Ticky’s elephantine memory for detail never ceased to amaze me. She could remember everything about people’s personal lives to the most ridiculous degree. If you said that you were
going to a wedding on Saturday, Ticky would remember immediately, although you had mentioned it only once before, that this was the wedding of Annabel and Marcus, and wasn’t she the one whose
father had left his wife for her sister, necessitating some complex extended-family seating arrangements? If she ever focused her uncanny talent for recall on her job, she would be unstoppable.

‘Yes, I’m certain of it,’ I said, although I wasn’t. I felt it was true and that was the same thing. I wanted to think the worst of him. It stopped me from wanting him
back.

‘Utter bastard,’ sympathized Ticky. ‘Did you really not suspect a
thing
?’

She tilted her head to one side speculatively as I spoke, prompting me with the practised skill of a professional interviewer and leaving tactical silences that I rushed to fill with teary
rantings. When I finally ran out of confessional, she leaned forward for a machine-gun burst of sharp questions that, once finished, achieved what I had previously thought to be impossible. It
actually exhausted my desire to speak about Martin. It was as if Ticky had wrung me out like a wet cloth. I knew my sense of release was merely a by-product of her bloodsucking; but the effect was
astonishingly lightening. I wouldn’t have believed that I could actually feel grateful to Ticky Lytton-Finch. Perhaps I had misjudged her all along.

‘So, Roars, you’re twenty-nine,’ she stated briskly, twirling her hair into a bun at the top of her head. ‘My sister says all the good men are snapped up by thirty-five.
Tick-tock, tick-tock.’

Perhaps I had not misjudged her after all.

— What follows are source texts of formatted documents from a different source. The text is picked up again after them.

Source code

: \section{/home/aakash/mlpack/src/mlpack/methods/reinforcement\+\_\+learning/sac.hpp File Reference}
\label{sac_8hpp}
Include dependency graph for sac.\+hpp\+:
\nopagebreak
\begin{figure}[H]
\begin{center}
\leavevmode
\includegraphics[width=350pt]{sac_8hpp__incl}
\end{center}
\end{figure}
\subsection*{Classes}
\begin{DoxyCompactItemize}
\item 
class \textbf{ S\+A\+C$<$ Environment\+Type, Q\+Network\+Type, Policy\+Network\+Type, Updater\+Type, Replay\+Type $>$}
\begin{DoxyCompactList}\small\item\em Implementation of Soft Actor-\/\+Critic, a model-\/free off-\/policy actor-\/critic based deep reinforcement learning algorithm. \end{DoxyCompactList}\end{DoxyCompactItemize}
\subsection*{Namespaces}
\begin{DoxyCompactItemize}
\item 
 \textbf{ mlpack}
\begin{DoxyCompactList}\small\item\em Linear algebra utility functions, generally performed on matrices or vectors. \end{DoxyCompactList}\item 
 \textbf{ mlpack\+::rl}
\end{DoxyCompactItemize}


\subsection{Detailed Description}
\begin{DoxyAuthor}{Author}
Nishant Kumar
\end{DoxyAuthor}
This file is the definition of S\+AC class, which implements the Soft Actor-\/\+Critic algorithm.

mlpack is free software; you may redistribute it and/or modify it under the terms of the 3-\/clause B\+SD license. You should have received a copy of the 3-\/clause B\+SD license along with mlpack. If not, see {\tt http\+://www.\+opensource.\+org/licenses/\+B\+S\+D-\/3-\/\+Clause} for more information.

‘It’s far too soon for me to start dating,’ I said stiffly. The very idea made me shudder. I’d always gratefully skipped over those complicated women’s magazine
articles about dating – when to text, how long to leave it before returning an email, whether or not you should have sex with your new man before you’d had the ‘exclusivity’
talk. It all sounded like a different world to the slow, long-ago unfolding of my relationship with Martin, where our accidental daily encounters in the university library had become less
accidental as that first term went on, until, almost without our having ever discussed it, we were a couple.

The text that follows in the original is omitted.